4. Subject to the requirement that it ensure that a majority of the television signals it distributes are Canadian programming services, the licensee is authorized to distribute via satellite to its affiliates the following television services:

a) TVO and TFO Toronto, the Ontario Legislative Assembly Proceedings, CPAC (IND) Ottawa, Télé-Québec (STQ) Montréal and the Quebec National Assembly Proceedings;

b) Atlantic Satellite Network (ASN) Halifax;

c) the signal of any Canadian or non-Canadian conventional television programming undertaking;

d) Native-produced television programs, on a part-time basis, on satellite channels used for the distribution of Canadian television services.

For the purpose of this condition, non-Canadian services of the same network affiliation will be counted as a single service.

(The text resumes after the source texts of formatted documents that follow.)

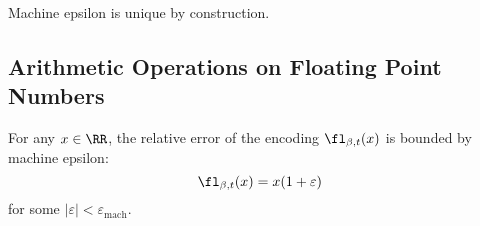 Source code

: \begin{rmk}
Machine epsilon is unique by construction.
\end{rmk}

\subsection{Arithmetic Operations on Floating Point Numbers}

\begin{prop}
For any $x\in\RR$, the relative error of the encoding $\fl_{\beta,t}(x)$
is bounded by machine epsilon:
\begin{equation}
  \fl_{\beta,t}(x) = x(1 + \varepsilon)
\end{equation}
for some $|\varepsilon|<\varepsilon_{\text{mach}}$.
\end{prop}

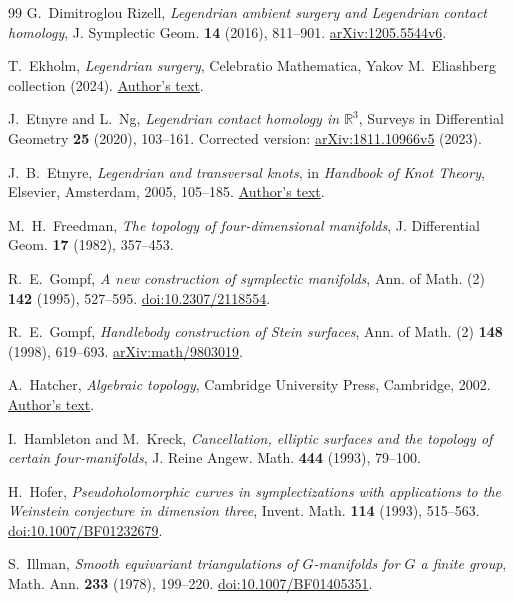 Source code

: \documentclass[11pt]{amsart}
\theoremstyle{definition}
\theoremstyle{remark}
\begin{document}
\begin{thebibliography}{99}
G.~Dimitroglou Rizell, \emph{Legendrian ambient surgery and
Legendrian contact homology}, J. Symplectic Geom. \textbf{14}
(2016), 811--901.
\href{https://arxiv.org/abs/1205.5544v6}{arXiv:1205.5544v6}.

T.~Ekholm, \emph{Legendrian surgery}, Celebratio Mathematica,
Yakov M.~Eliashberg collection (2024).
\href{https://celebratio.org/Eliashberg_Y/article/1191/}{Author's text}.

J.~Etnyre and L.~Ng, \emph{Legendrian contact homology in
$\mathbb R^3$}, Surveys in Differential Geometry \textbf{25}
(2020), 103--161. Corrected version:
\href{https://arxiv.org/abs/1811.10966v5}{arXiv:1811.10966v5} (2023).

J.~B.~Etnyre, \emph{Legendrian and transversal knots},
in \emph{Handbook of Knot Theory}, Elsevier, Amsterdam, 2005,
105--185.
\href{https://etnyre.math.gatech.edu/preprints/papers/legsur.pdf}{Author's text}.

M.~H.~Freedman, \emph{The topology of four-dimensional manifolds},
J. Differential Geom. \textbf{17} (1982), 357--453.

R.~E.~Gompf, \emph{A new construction of symplectic manifolds},
Ann. of Math. (2) \textbf{142} (1995), 527--595.
\href{https://doi.org/10.2307/2118554}{doi:10.2307/2118554}.

R.~E.~Gompf, \emph{Handlebody construction of Stein surfaces},
Ann. of Math. (2) \textbf{148} (1998), 619--693.
\href{https://arxiv.org/abs/math/9803019}{arXiv:math/9803019}.

A.~Hatcher, \emph{Algebraic topology}, Cambridge University Press,
Cambridge, 2002. \href{https://pi.math.cornell.edu/~hatcher/AT/AT.pdf}{Author's text}.

I.~Hambleton and M.~Kreck, \emph{Cancellation, elliptic surfaces
and the topology of certain four-manifolds}, J. Reine Angew. Math.
\textbf{444} (1993), 79--100.

H.~Hofer, \emph{Pseudoholomorphic curves in symplectizations with
applications to the Weinstein conjecture in dimension three},
Invent. Math. \textbf{114} (1993), 515--563.
\href{https://doi.org/10.1007/BF01232679}{doi:10.1007/BF01232679}.

S.~Illman, \emph{Smooth equivariant triangulations of $G$-manifolds
for $G$ a finite group}, Math. Ann. \textbf{233} (1978), 199--220.
\href{https://doi.org/10.1007/BF01405351}{doi:10.1007/BF01405351}.


\end{thebibliography}
\end{document}
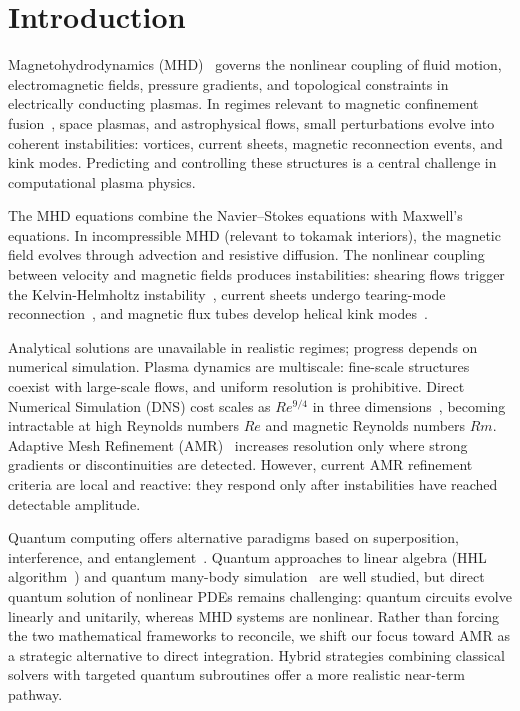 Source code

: \documentclass[12pt, a4paper, oneside]{report}
\begin{document}
\tableofcontents

\chapter{Introduction}
\label{chap:introduction}

Magnetohydrodynamics (MHD)~\cite{freidberg2014,goedbloed2004} governs the nonlinear coupling of fluid motion, electromagnetic fields, pressure gradients, and topological constraints in electrically conducting plasmas. In regimes relevant to magnetic confinement fusion~\cite{wesson2011}, space plasmas, and astrophysical flows, small perturbations evolve into coherent instabilities: vortices, current sheets, magnetic reconnection events, and kink modes. Predicting and controlling these structures is a central challenge in computational plasma physics.

The MHD equations combine the Navier--Stokes equations with Maxwell's equations. In incompressible MHD (relevant to tokamak interiors), the magnetic field evolves through advection and resistive diffusion. The nonlinear coupling between velocity and magnetic fields produces instabilities: shearing flows trigger the Kelvin-Helmholtz instability~\cite{chandrasekhar1961}, current sheets undergo tearing-mode reconnection~\cite{furth1963}, and magnetic flux tubes develop helical kink modes~\cite{bateman1978}.

Analytical solutions are unavailable in realistic regimes; progress depends on numerical simulation. Plasma dynamics are multiscale: fine-scale structures coexist with large-scale flows, and uniform resolution is prohibitive. Direct Numerical Simulation (DNS) cost scales as $Re^{9/4}$ in three dimensions~\cite{pope2000}, becoming intractable at high Reynolds numbers $Re$ and magnetic Reynolds numbers $Rm$. Adaptive Mesh Refinement (AMR)~\cite{berger1984,berger1989} increases resolution only where strong gradients or discontinuities are detected. However, current AMR refinement criteria are local and reactive: they respond only after instabilities have reached detectable amplitude.

Quantum computing offers alternative paradigms based on superposition, interference, and entanglement~\cite{nielsen2010}. Quantum approaches to linear algebra (HHL algorithm~\cite{harrow2009}) and quantum many-body simulation~\cite{feynman1982} are well studied, but direct quantum solution of nonlinear PDEs remains challenging: quantum circuits evolve linearly and unitarily, whereas MHD systems are nonlinear. Rather than forcing the two mathematical frameworks to reconcile, we shift our focus toward AMR as a strategic alternative to direct integration. Hybrid strategies combining classical solvers with targeted quantum subroutines offer a more realistic near-term pathway.
\end{document}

5. Subject to the requirement that it ensure that a majority of the radio signals it distributes are Canadian programming services, the licensee is authorized to distribute via satellite to its affiliates the signal any Canadian or non-Canadian conventional radio programming undertaking.

6. The licensee must provide its service to all of the following undertakings whose operators are willing to enter into affiliation agreements with it:

a.  terrestrial broadcasting distribution undertakings (BDUs) that are licensed by the Commission or operating in accordance with an exemption from licensing granted by the Commission; and

b. licensed direct-to-home (DTH) BDUs (for retransmission to DTH subscribers only).

7. The licensee shall not delete, curtail or alter the programming services which it distributes to broadcasting distribution undertakings in any manner from the form in which they are transmitted for public reception by the originating broadcasters, except such alterations as are incidental to the transmission of the services using digital video compression technology and except as may be authorized or required by the Commission in writing.

8. The licensee is required to contribute a minimum of 5% of its annual gross revenues derived from broadcasting activities to the creation and presentation of Canadian programming.

9. The licensee is required to file a report for the Commission’s approval, within three months of the date of this decision, identifying the recipient(s) of its contributions to the creation and presentation of Canadian programming, as well as the projected annual amounts that the licensee intends to allocate to each and the timing of such contributions, if the contribution is to a recipient other than a production fund. Contributions directed to a production fund are required to be made on a monthly basis, within 45 days of each month’s end. As a matter of policy applicable to any licensed satellite relay distribution undertaking, the Commission has decided that funds allocated to subsidize the provision of decoder equipment to broadcasting distribution undertakings are not eligible contributions.

10. The licensee shall not give an undue preference to any person, including itself, or subject any person to an undue disadvantage.

11. In any proceeding before the Commission, the burden of establishing that any preference or disadvantage is not undue is on the licensee that gives the preference or subjects the person to the disadvantage.

12. If there is a dispute between the licensee and a distribution undertaking, whether operating by licence or by exemption order, concerning the terms under which programming services are or may be provided, then the licensee shall submit to a dispute resolution process if the Commission so requires.

Footnotes

[1] The licence for the undertaking was administratively renewed from 1 September 2010 to 31 August 2011, from 1 September 2011 to 29 February 2012, from 1 March to 31 August 2012 and from 1 September to 31 October 2012 in Broadcasting Decisions 2010-170, 2011-420, 2012-100 and 2012-417.

[2] The concept of reverse onus applies to undue preference or disadvantage complaints in such a way that once a complainant has demonstrated the existence of a preference or disadvantage, the respondent then shoulders the burden of demonstrating the preference or disadvantage is not undue.